GUIDELINES FOR INVESTIGATING COMMITTEES
Those who are charged with the duty of investigating the character and other qualifications of applicants for the privileges of Masonry hold positions of distinction and trust.
Every member and the Investigating Committee is urged to constantly bear in mind that membership in the craft is much too priceless to be shared without due consideration. So think and act for the good of Masonry at all times.
- When visiting a candidate at his home, the committee should first determine the family’s attitude toward his desire to join the Masonic Order. If there is serious opposition to him joining which cannot be overcome by the committee and there is every likelihood that his membership in the Lodge would cause internal family problems, the petition should be returned or rejected.
- 2. Ascertain whether the petitioner’s home surroundings are such as to permit him financially to continue his membership without depriving his family of the essentials of life. While a man’s financial circumstances or his educational background ought not bar him from participating in Masonic privileges or render him unwelcome in the Craft, his standard of living may be so different from those of the other members as to make her uncomfortable in their presence.
- The applicant should be given the understanding that his character is subjected to the closest scrutiny, and that friendship, personal consideration, or favoritism, must not control or bias Masonic action. He is informed that he must pass the scrutiny of the investigation and the ordeal of the ballot, as all have done who has gone this way before him. If there be a doubt in regard to his fitness to become a Mason, let the lodge have the benefit of the doubt. Remember that the dignity, honor, and reputation of the institution are in your hands.
- The committee should determine how long the petitioner has been acquainted with his proposer. If the acquaintanceship has been but a brief one, it is all the more reason why the committee should make a thorough search of the petitioner’s background. References should be carefully checked, as well as business affiliations. This of course should be handled in a discreet manner, especially if questions-are directed to non-Masons who may not be favorably disposed towards the Institution.
- Ascertain the petitioner’s motive for wanting to become a Mason and what is his conception of the Fraternity. Of course, one who is new to the Order may not be expected to offer a consider opinion, but he should have at least some idea of the type organization he is expecting to join.
- Is the petitioner charitable by nature? Does he contribute to needy causes as his finances permit? Also, is he charitable in thought and actions towards his fellowmen? Is he bigoted or prejudiced? All these questions, discreetly put, will help bring out the true character of the man.
- Is he prompt in meeting his financial obligations and honorable in his business dealing with others? Can he afford to become a Mason? The answers to the first two questions can be obtained by investigating his references, both business and personal. As to whether he can afford to become a Mason, this can be determined by pointing out that no man should join the Masonic Order, if he must deprive his family of the necessities of life. Naturally, no Lodge wishes to cause hardship for others, nor handicap itself by adding to its rolls members who are apt to become financial liabilities.

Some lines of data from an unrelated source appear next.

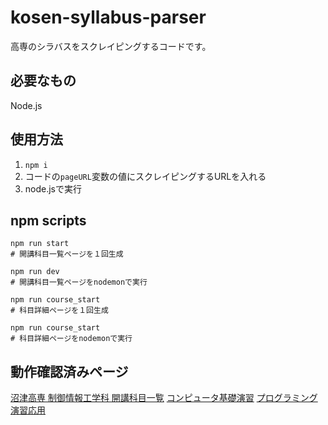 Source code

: # kosen-syllabus-parser
高専のシラバスをスクレイピングするコードです。

## 必要なもの
Node.js

## 使用方法
1. `npm i`
1. コードの`pageURL`変数の値にスクレイピングするURLを入れる
1. node.jsで実行

## npm scripts
```shell
npm run start
# 開講科目一覧ページを１回生成
```
```shell
npm run dev
# 開講科目一覧ページをnodemonで実行
```
```shell
npm run course_start
# 科目詳細ページを１回生成
```
```shell
npm run course_start
# 科目詳細ページをnodemonで実行
```

## 動作確認済みページ
[沼津高専 制御情報工学科 開講科目一覧](https://syllabus.kosen-k.go.jp/Pages/PublicSubjects?school_id=22&department_id=15&year=2022&lang=ja)
[コンピュータ基礎演習](https://syllabus.kosen-k.go.jp/Pages/PublicSyllabus?school_id=22&department_id=15&subject_code=2022-540&year=2022&lang=ja)
[プログラミング演習応用](https://syllabus.kosen-k.go.jp/Pages/PublicSyllabus?school_id=22&department_id=15&subject_code=2022-980&year=2022&lang=ja)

- Does the petitioner realize that membership in a Lodge calls for payment of dues and these are to be met promptly? Along with this question, the committee might also ascertain what, if any, provisions he has made for his family, money wise etc. should something happen to him.
- Does his occupation permit him to attend meetings regularly?
- Does the petitioner believe in a Supreme Being? Does he attend a church? Masonry does not require a man to adhere to any particular creed or religion, he must believe in God and in the immortality of the soul.
- The Worshipful Master should be kept honestly and fully informed. A complete report of the investigation committee should be presented at the regular lodge meeting.
- A fearless discharge of this duty may, for a time, subject the committee to the frowns of the rejected and his friends, but faithfulness and courage will, in the end, command the plaudits of every lover of the Fraternity.
- Don’t overlook any references, the last one may be the one needed. Reports on the petitioner should be obtained from courts, police department, credit bureaus, and other places necessary.
- The investigation should be so conducted that, even if rejected, the applicant gains a higher respect for the Fraternity.